2

I have about 1500 csv files which I want to load to my Rstudio. I am going to do use rbind() each of csv file one by one. (using for loop) I predict that total estimated number of rows is 1.6 million. Then I want to load that completed data frame to mySQL server. So is it possible to have 1.6 million rows of data in a data frame?

pnuts
  • 58,317
  • 11
  • 87
  • 139
jamryu
  • 668
  • 10
  • 24
  • highlight your question. copy, paste into a search engine. [this](http://stackoverflow.com/questions/5233769/practical-limits-of-r-data-frame) Another [here](http://stackoverflow.com/questions/9984283/maximum-size-of-a-matrix-in-r) Unless you have a lot of spare time, don't use a for loop for that. – Pierre L Jun 23 '15 at 14:34
  • I am currently using a data.frame with 1433056 rows. – kasterma Jun 23 '15 at 14:35
  • Use `data.table` and `fread`. Something along the lines of `dt = rbindlist(lapply(list.files(".", ".csv"), fread, header = T))` to read in all the files – Vlo Jun 23 '15 at 14:38
  • You are limited primarily only by the RAM on your machine. But you really are not going to want to `rbind` 1500 csv files in a for loop. That will be very slow. – joran Jun 23 '15 at 14:39

1 Answers1

5

I am going to do use rbind() each of csv file one by one. (using for loop)

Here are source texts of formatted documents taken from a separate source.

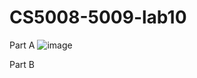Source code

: # CS5008-5009-lab10
Part A
![image](https://github.com/XiyuanTu/CS5008-5009-lab10/assets/79139571/6d7ffb59-4443-4061-87d3-110aa86ad72b)

Part B
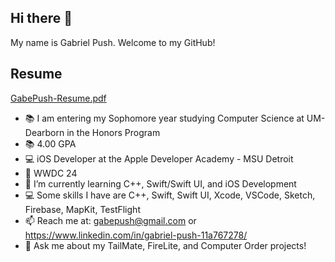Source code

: ## Hi there 👋

My name is Gabriel Push. Welcome to my GitHub!

## Resume
[GabePush-Resume.pdf](https://github.com/user-attachments/files/15822284/GabePush-Resume.pdf)

- 📚 I am entering my Sophomore year studying Computer Science at UM-Dearborn in the Honors Program
- 📚 4.00 GPA
- 💻 iOS Developer at the Apple Developer Academy - MSU Detroit
-    WWDC 24
- 🌱 I’m currently learning C++, Swift/Swift UI, and iOS Development
- 💻 Some skills I have are C++, Swift, Swift UI, Xcode, VSCode, Sketch, Firebase, MapKit, TestFlight
- 📫 Reach me at: gabepush@gmail.com or https://www.linkedin.com/in/gabriel-push-11a767278/
- 💬 Ask me about my TailMate, FireLite, and Computer Order projects!


  
<!--
**gabe-push/gabe-push** is a ✨ _special_ ✨ repository because its `README.md` (this file) appears on your GitHub profile.

Here are some ideas to get you started:

- 🔭 I’m currently working on ...
- 🌱 I’m currently learning ...
- 👯 I’m looking to collaborate on ...
- 🤔 I’m looking for help with ...
- 💬 Ask me about ...
- 📫 How to reach me: ...
- 😄 Pronouns: ...
- ⚡ Fun fact: ...
-->
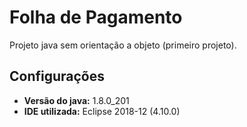 # Folha de Pagamento
Projeto java sem orientação a objeto (primeiro projeto).

## Configurações
* **Versão do java:** 1.8.0_201
* **IDE utilizada:** Eclipse 2018-12 (4.10.0)
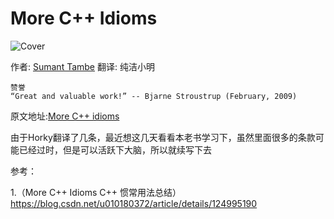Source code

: # More C++ Idioms

![Cover](https://upload.wikimedia.org/wikibooks/en/thumb/9/9c/More_CPP_Idioms.jpg/190px-More_CPP_Idioms.jpg)

作者: [Sumant Tambe](https://en.wikibooks.org/wiki/User:Sutambe)
翻译: 纯洁小明

    赞誉
    “Great and valuable work!” -- Bjarne Stroustrup (February, 2009)



原文地址:[More C++ idioms](https://en.wikibooks.org/wiki/More_C%2B%2B_Idioms)

由于Horky翻译了几条，最近想这几天看看本老书学习下，虽然里面很多的条款可能已经过时，但是可以活跃下大脑，所以就续写下去

参考：

1.（More C++ Idioms C++ 惯常用法总结）https://blog.csdn.net/u010180372/article/details/124995190

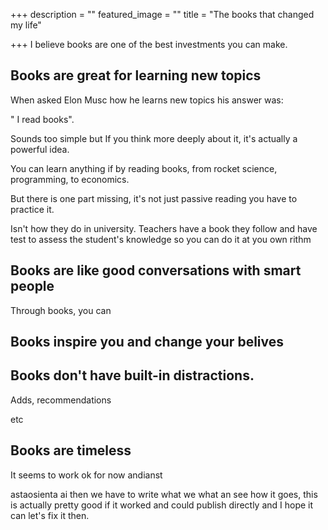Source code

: +++
description = ""
featured_image = ""
title = "The books that changed my life"

+++
I believe books are one of the best investments you can make.

## Books are great for learning new topics

When asked Elon Musc how he learns new topics his answer was:

" I read books".

Sounds too simple but If you think more deeply about it, it's actually a powerful idea.

You can learn anything if by reading books, from rocket science, programming, to economics.

But there is one part missing, it's not just passive reading you have to practice it.

Isn't how they do in university. Teachers have a book they follow and have test to assess the student's knowledge so you can do it at you own rithm

## Books are like good conversations with smart people

Through books, you can

## Books inspire you and change your belives

## Books don't have built-in distractions.

Adds, recommendations

etc

## Books are timeless

It seems to work ok for now andianst 

astaosienta ai then we have to write what we what an see how it goes, this is actually pretty good if it worked and could publish directly and I hope it can let's fix it then.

This is a bad idea because growing objects with iterative calls to rbind is very slow in R (see the second circle of the R inferno for details). You will probably find it more efficient to read in all the files and combine them in a single call to rbind:

do.call(rbind, lapply(file.list, read.csv))

Is it possible to have 1.6 million rows of data in a data frame?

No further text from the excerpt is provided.